> **Directions**:
Every line of the listing below from the one with "3. 웹 서버입장에서는" up to and including the one with "值得注意的是，网络里面的变量要用随机数初始化，不然无法收敛" should be retyped exactly, and nothing else; pictures are not part of the copy.

Available data START

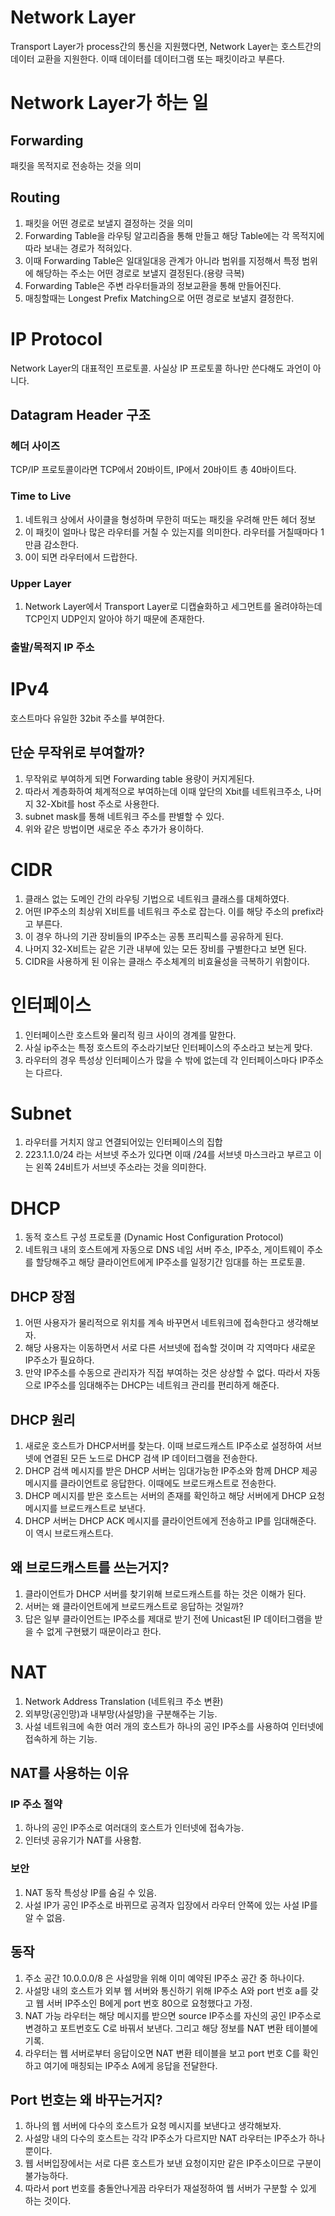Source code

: # Network Layer
Transport Layer가 process간의 통신을 지원했다면, Network Layer는 호스트간의 데이터 교환을 지원한다. 이때 데이터를 데이터그램 또는 패킷이라고 부른다.

# Network Layer가 하는 일
## Forwarding
패킷을 목적지로 전송하는 것을 의미

## Routing
1. 패킷을 어떤 경로로 보낼지 결정하는 것을 의미
2. Forwarding Table을 라우팅 알고리즘을 통해 만들고 해당 Table에는 각 목적지에 따라 보내는 경로가 적혀있다.
3. 이때 Forwarding Table은 일대일대응 관계가 아니라 범위를 지정해서 특정 범위에 해당하는 주소는 어떤 경로로 보낼지 결정된다.(용량 극복)
4. Forwarding Table은 주변 라우터들과의 정보교환을 통해 만들어진다.
5. 매칭할때는 Longest Prefix Matching으로 어떤 경로로 보낼지 결정한다.

# IP Protocol
Network Layer의 대표적인 프로토콜. 사실상 IP 프로토콜 하나만 쓴다해도 과언이 아니다.

## Datagram Header 구조

### 헤더 사이즈
TCP/IP 프로토콜이라면 TCP에서 20바이트, IP에서 20바이트 총 40바이트다.

### Time to Live
1. 네트워크 상에서 사이클을 형성하며 무한히 떠도는 패킷을 우려해 만든 헤더 정보
2. 이 패킷이 얼마나 많은 라우터를 거칠 수 있는지를 의미한다. 라우터를 거칠때마다 1만큼 감소한다.
3. 0이 되면 라우터에서 드랍한다.

### Upper Layer
1. Network Layer에서 Transport Layer로 디캡슐화하고 세그먼트를 올려야하는데 TCP인지 UDP인지 알아야 하기 때문에 존재한다.

### 출발/목적지 IP 주소

# IPv4
호스트마다 유일한 32bit 주소를 부여한다.

## 단순 무작위로 부여할까?
1. 무작위로 부여하게 되면 Forwarding table 용량이 커지게된다. 
2. 따라서 계층화하여 체계적으로 부여하는데 이때 앞단의 Xbit를 네트워크주소, 나머지 32-Xbit를 host 주소로 사용한다.
3. subnet mask를 통해 네트워크 주소를 판별할 수 있다.
4. 위와 같은 방법이면 새로운 주소 추가가 용이하다.

# CIDR
1. 클래스 없는 도메인 간의 라우팅 기법으로 네트워크 클래스를 대체하였다.
2. 어떤 IP주소의 최상위 X비트를 네트워크 주소로 잡는다. 이를 해당 주소의 prefix라고 부른다.
3. 이 경우 하나의 기관 장비들의 IP주소는 공통 프리픽스를 공유하게 된다.
4. 나머지 32-X비트는 같은 기관 내부에 있는 모든 장비를 구별한다고 보면 된다.
5. CIDR을 사용하게 된 이유는 클래스 주소체계의 비효율성을 극복하기 위함이다. 

# 인터페이스
1. 인터페이스란 호스트와 물리적 링크 사이의 경계를 말한다. 
2. 사실 ip주소는 특정 호스트의 주소라기보단 인터페이스의 주소라고 보는게 맞다.
3. 라우터의 경우 특성상 인터페이스가 많을 수 밖에 없는데 각 인터페이스마다 IP주소는 다르다.

# Subnet
1. 라우터를 거치지 않고 연결되어있는 인터페이스의 집합
2. 223.1.1.0/24 라는 서브넷 주소가 있다면 이때 /24를 서브넷 마스크라고 부르고 이는 왼쪽 24비트가 서브넷 주소라는 것을 의미한다.

# DHCP
1. 동적 호스트 구성 프로토콜 (Dynamic Host Configuration Protocol)
2. 네트워크 내의 호스트에게 자동으로 DNS 네임 서버 주소, IP주소, 게이트웨이 주소를 할당해주고 해당 클라이언트에게 IP주소를 일정기간 임대를 하는 프로토콜.

## DHCP 장점
1. 어떤 사용자가 물리적으로 위치를 계속 바꾸면서 네트워크에 접속한다고 생각해보자.
2. 해당 사용자는 이동하면서 서로 다른 서브넷에 접속할 것이며 각 지역마다 새로운 IP주소가 필요하다.
3. 만약 IP주소를 수동으로 관리자가 직접 부여하는 것은 상상할 수 없다. 따라서 자동으로 IP주소를 임대해주는 DHCP는 네트워크 관리를 편리하게 해준다.

## DHCP 원리
1. 새로운 호스트가 DHCP서버를 찾는다. 이때 브로드캐스트 IP주소로 설정하여 서브넷에 연결된 모든 노드로 DHCP 검색 IP 데이터그램을 전송한다.
2. DHCP 검색 메시지를 받은 DHCP 서버는 임대가능한 IP주소와 함께 DHCP 제공 메시지를 클라이언트로 응답한다. 이때에도 브로드캐스트로 전송한다. 
3. DHCP 메시지를 받은 호스트는 서버의 존재를 확인하고 해당 서버에게 DHCP 요청메시지를 브로드캐스트로 보낸다.
4. DHCP 서버는 DHCP ACK 메시지를 클라이언트에게 전송하고 IP를 임대해준다. 이 역시 브로드캐스트다.

## 왜 브로드캐스트를 쓰는거지?
1. 클라이언트가 DHCP 서버를 찾기위해 브로드캐스트를 하는 것은 이해가 된다.
2. 서버는 왜 클라이언트에게 브로드캐스트로 응답하는 것일까?
3. 답은 일부 클라이언트는 IP주소를 제대로 받기 전에 Unicast된 IP 데이터그램을 받을 수 없게 구현됐기 때문이라고 한다.

# NAT
1. Network Address Translation (네트워크 주소 변환)
2. 외부망(공인망)과 내부망(사설망)을 구분해주는 기능.
3. 사설 네트워크에 속한 여러 개의 호스트가 하나의 공인 IP주소를 사용하여 인터넷에 접속하게 하는 기능.

## NAT를 사용하는 이유
### IP 주소 절약
1. 하나의 공인 IP주소로 여러대의 호스트가 인터넷에 접속가능.
2. 인터넷 공유기가 NAT를 사용함.

### 보안
1. NAT 동작 특성상 IP를 숨길 수 있음.
2. 사설 IP가 공인 IP주소로 바뀌므로 공격자 입장에서 라우터 안쪽에 있는 사설 IP를 알 수 없음.

## 동작
1. 주소 공간 10.0.0.0/8 은 사설망을 위해 이미 예약된 IP주소 공간 중 하나이다.
2. 사설망 내의 호스트가 외부 웹 서버와 통신하기 위해 IP주소 A와 port 번호 a를 갖고 웹 서버 IP주소인 B에게 port 번호 80으로 요청했다고 가정.
3. NAT 가능 라우터는 해당 메시지를 받으면 source IP주소를 자신의 공인 IP주소로 변경하고 포트번호도 C로 바꿔서 보낸다. 그리고 해당 정보를 NAT 변환 테이블에 기록.
4. 라우터는 웹 서버로부터 응답이오면 NAT 변환 테이블을 보고 port 번호 C를 확인하고 여기에 매칭되는 IP주소 A에게 응답을 전달한다.

## Port 번호는 왜 바꾸는거지?
1. 하나의 웹 서버에 다수의 호스트가 요청 메시지를 보낸다고 생각해보자.
2. 사설망 내의 다수의 호스트는 각각 IP주소가 다르지만 NAT 라우터는 IP주소가 하나뿐이다.
3. 웹 서버입장에서는 서로 다른 호스트가 보낸 요청이지만 같은 IP주소이므로 구분이 불가능하다.
4. 따라서 port 번호를 충돌안나게끔 라우터가 재설정하여 웹 서버가 구분할 수 있게 하는 것이다. 


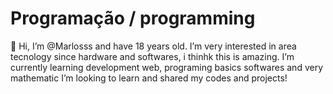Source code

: # Programação / programming

👋 Hi, I’m @Marlosss and have 18 years old.
I’m very interested in area tecnology since hardware and softwares, i thinhk this is amazing.
I’m currently learning development web, programing basics softwares and very mathematic
I’m looking to learn and shared my codes and projects!

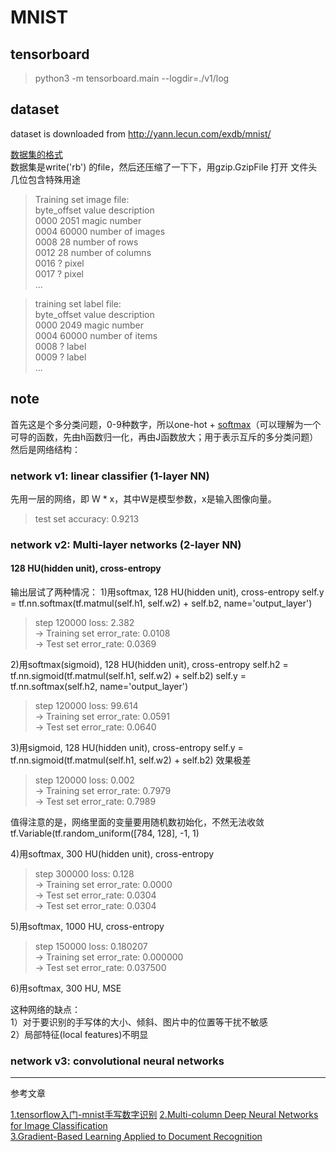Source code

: # MNIST

## tensorboard
> python3 -m tensorboard.main --logdir=./v1/log

## dataset
dataset is downloaded from http://yann.lecun.com/exdb/mnist/

[数据集的格式](https://blog.csdn.net/wspba/article/details/54311566)  
数据集是write('rb') 的file，然后还压缩了一下下，用gzip.GzipFile 打开
文件头几位包含特殊用途  

>Training set image file:  
byte_offset value  description  
0000        2051   magic number  
0004        60000  number of images  
0008        28     number of rows  
0012        28     number of columns  
0016        ?      pixel  
0017        ?      pixel  
...

>training set label file:  
byte_offset value  description  
0000        2049   magic number  
0004        60000  number of items  
0008        ?      label  
0009        ?      label  
...

## note

首先这是个多分类问题，0-9种数字，所以one-hot + [softmax](http://ufldl.stanford.edu/wiki/index.php/Softmax%E5%9B%9E%E5%BD%92)（可以理解为一个可导的函数，先由h函数归一化，再由J函数放大；用于表示互斥的多分类问题）  
然后是网络结构：

### network v1: linear classifier (1-layer NN)

先用一层的网络，即 W * x，其中W是模型参数，x是输入图像向量。
> test set accuracy: 0.9213

### network v2: Multi-layer networks (2-layer NN)

#### 128 HU(hidden unit), cross-entropy
输出层试了两种情况：
1)用softmax, 128 HU(hidden unit), cross-entropy
self.y = tf.nn.softmax(tf.matmul(self.h1, self.w2) + self.b2, name='output_layer')
>step 120000 loss: 2.382  
>     -> Training set error_rate: 0.0108  
>     -> Test set error_rate: 0.0369  

2)用softmax(sigmoid), 128 HU(hidden unit), cross-entropy
self.h2 = tf.nn.sigmoid(tf.matmul(self.h1, self.w2) + self.b2)
self.y = tf.nn.softmax(self.h2, name='output_layer')
>step 120000 loss: 99.614  
     -> Training set error_rate: 0.0591  
     -> Test set error_rate: 0.0640  

3)用sigmoid, 128 HU(hidden unit), cross-entropy
self.y = tf.nn.sigmoid(tf.matmul(self.h1, self.w2) + self.b2)
效果极差
> step 120000 loss: 0.002  
     -> Training set error_rate: 0.7979  
     -> Test set error_rate: 0.7989  

值得注意的是，网络里面的变量要用随机数初始化，不然无法收敛
tf.Variable(tf.random_uniform([784, 128], -1, 1)  

4)用softmax, 300 HU(hidden unit), cross-entropy
> step 300000 loss: 0.128  
     -> Training set error_rate: 0.0000  
     -> Test set error_rate: 0.0304  
     -> Test set error_rate: 0.0304  

5)用softmax, 1000 HU, cross-entropy
> step 150000 loss: 0.180207  
     -> Training set error_rate: 0.000000  
     -> Test set error_rate: 0.037500  

6)用softmax, 300 HU, MSE


这种网络的缺点：  
1）对于要识别的手写体的大小、倾斜、图片中的位置等干扰不敏感  
2）局部特征(local features)不明显  

### network v3: convolutional neural networks





---

参考文章

[1.tensorflow入门-mnist手写数字识别](https://geektutu.com/post/tensorflow-mnist-simplest.html)
[2.Multi-column Deep Neural Networks for Image Classification](https://arxiv.org/pdf/1202.2745.pdf)  
[3.Gradient-Based Learning Applied to Document Recognition](http://yann.lecun.com/exdb/publis/pdf/lecun-98.pdf)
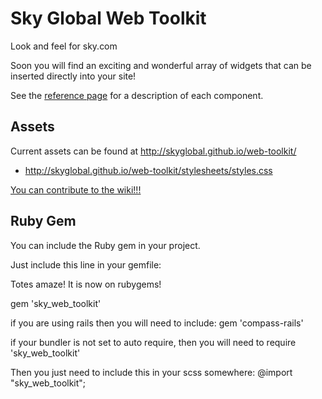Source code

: Sky Global Web Toolkit
========================

Look and feel for sky.com

Soon you will find an exciting and wonderful array of widgets that can be inserted directly into your site!

See the [reference page](http://skyglobal.github.io/web-toolkit/) for a description of each component.

## Assets
Current assets can be found at http://skyglobal.github.io/web-toolkit/
- http://skyglobal.github.io/web-toolkit/stylesheets/styles.css

[You can contribute to the wiki!!!](https://github.com/bskyb-commerce/bskyb-commerce.github.io/wiki)

## Ruby Gem
You can include the Ruby gem in your project.

Just include this line in your gemfile:
  
  Totes amaze! It is now on rubygems!
  
  gem 'sky_web_toolkit'
  
  
  
  if you are using rails then you will need to include:
    gem 'compass-rails'
    
  if your bundler is not set to auto require, then you will need to 
  require 'sky_web_toolkit'
  
  Then you just need to include this in your scss somewhere:
  @import "sky_web_toolkit";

Available data END

> **Result of this task**:
3. 웹 서버입장에서는 서로 다른 호스트가 보낸 요청이지만 같은 IP주소이므로 구분이 불가능하다.
4. 따라서 port 번호를 충돌안나게끔 라우터가 재설정하여 웹 서버가 구분할 수 있게 하는 것이다. 


Source code

: # Programação / programming

👋 Hi, I’m @Marlosss and have 18 years old.
I’m very interested in area tecnology since hardware and softwares, i thinhk this is amazing.
I’m currently learning development web, programing basics softwares and very mathematic
I’m looking to learn and shared my codes and projects!

Source code

: # MNIST

## tensorboard
> python3 -m tensorboard.main --logdir=./v1/log

## dataset
dataset is downloaded from http://yann.lecun.com/exdb/mnist/

[数据集的格式](https://blog.csdn.net/wspba/article/details/54311566)  
数据集是write('rb') 的file，然后还压缩了一下下，用gzip.GzipFile 打开
文件头几位包含特殊用途  

>Training set image file:  
byte_offset value  description  
0000        2051   magic number  
0004        60000  number of images  
0008        28     number of rows  
0012        28     number of columns  
0016        ?      pixel  
0017        ?      pixel  
...

>training set label file:  
byte_offset value  description  
0000        2049   magic number  
0004        60000  number of items  
0008        ?      label  
0009        ?      label  
...

## note

首先这是个多分类问题，0-9种数字，所以one-hot + [softmax](http://ufldl.stanford.edu/wiki/index.php/Softmax%E5%9B%9E%E5%BD%92)（可以理解为一个可导的函数，先由h函数归一化，再由J函数放大；用于表示互斥的多分类问题）  
然后是网络结构：

### network v1: linear classifier (1-layer NN)

先用一层的网络，即 W * x，其中W是模型参数，x是输入图像向量。
> test set accuracy: 0.9213

### network v2: Multi-layer networks (2-layer NN)

#### 128 HU(hidden unit), cross-entropy
输出层试了两种情况：
1)用softmax, 128 HU(hidden unit), cross-entropy
self.y = tf.nn.softmax(tf.matmul(self.h1, self.w2) + self.b2, name='output_layer')
>step 120000 loss: 2.382  
>     -> Training set error_rate: 0.0108  
>     -> Test set error_rate: 0.0369  

2)用softmax(sigmoid), 128 HU(hidden unit), cross-entropy
self.h2 = tf.nn.sigmoid(tf.matmul(self.h1, self.w2) + self.b2)
self.y = tf.nn.softmax(self.h2, name='output_layer')
>step 120000 loss: 99.614  
     -> Training set error_rate: 0.0591  
     -> Test set error_rate: 0.0640  

3)用sigmoid, 128 HU(hidden unit), cross-entropy
self.y = tf.nn.sigmoid(tf.matmul(self.h1, self.w2) + self.b2)
效果极差
> step 120000 loss: 0.002  
     -> Training set error_rate: 0.7979  
     -> Test set error_rate: 0.7989  

值得注意的是，网络里面的变量要用随机数初始化，不然无法收敛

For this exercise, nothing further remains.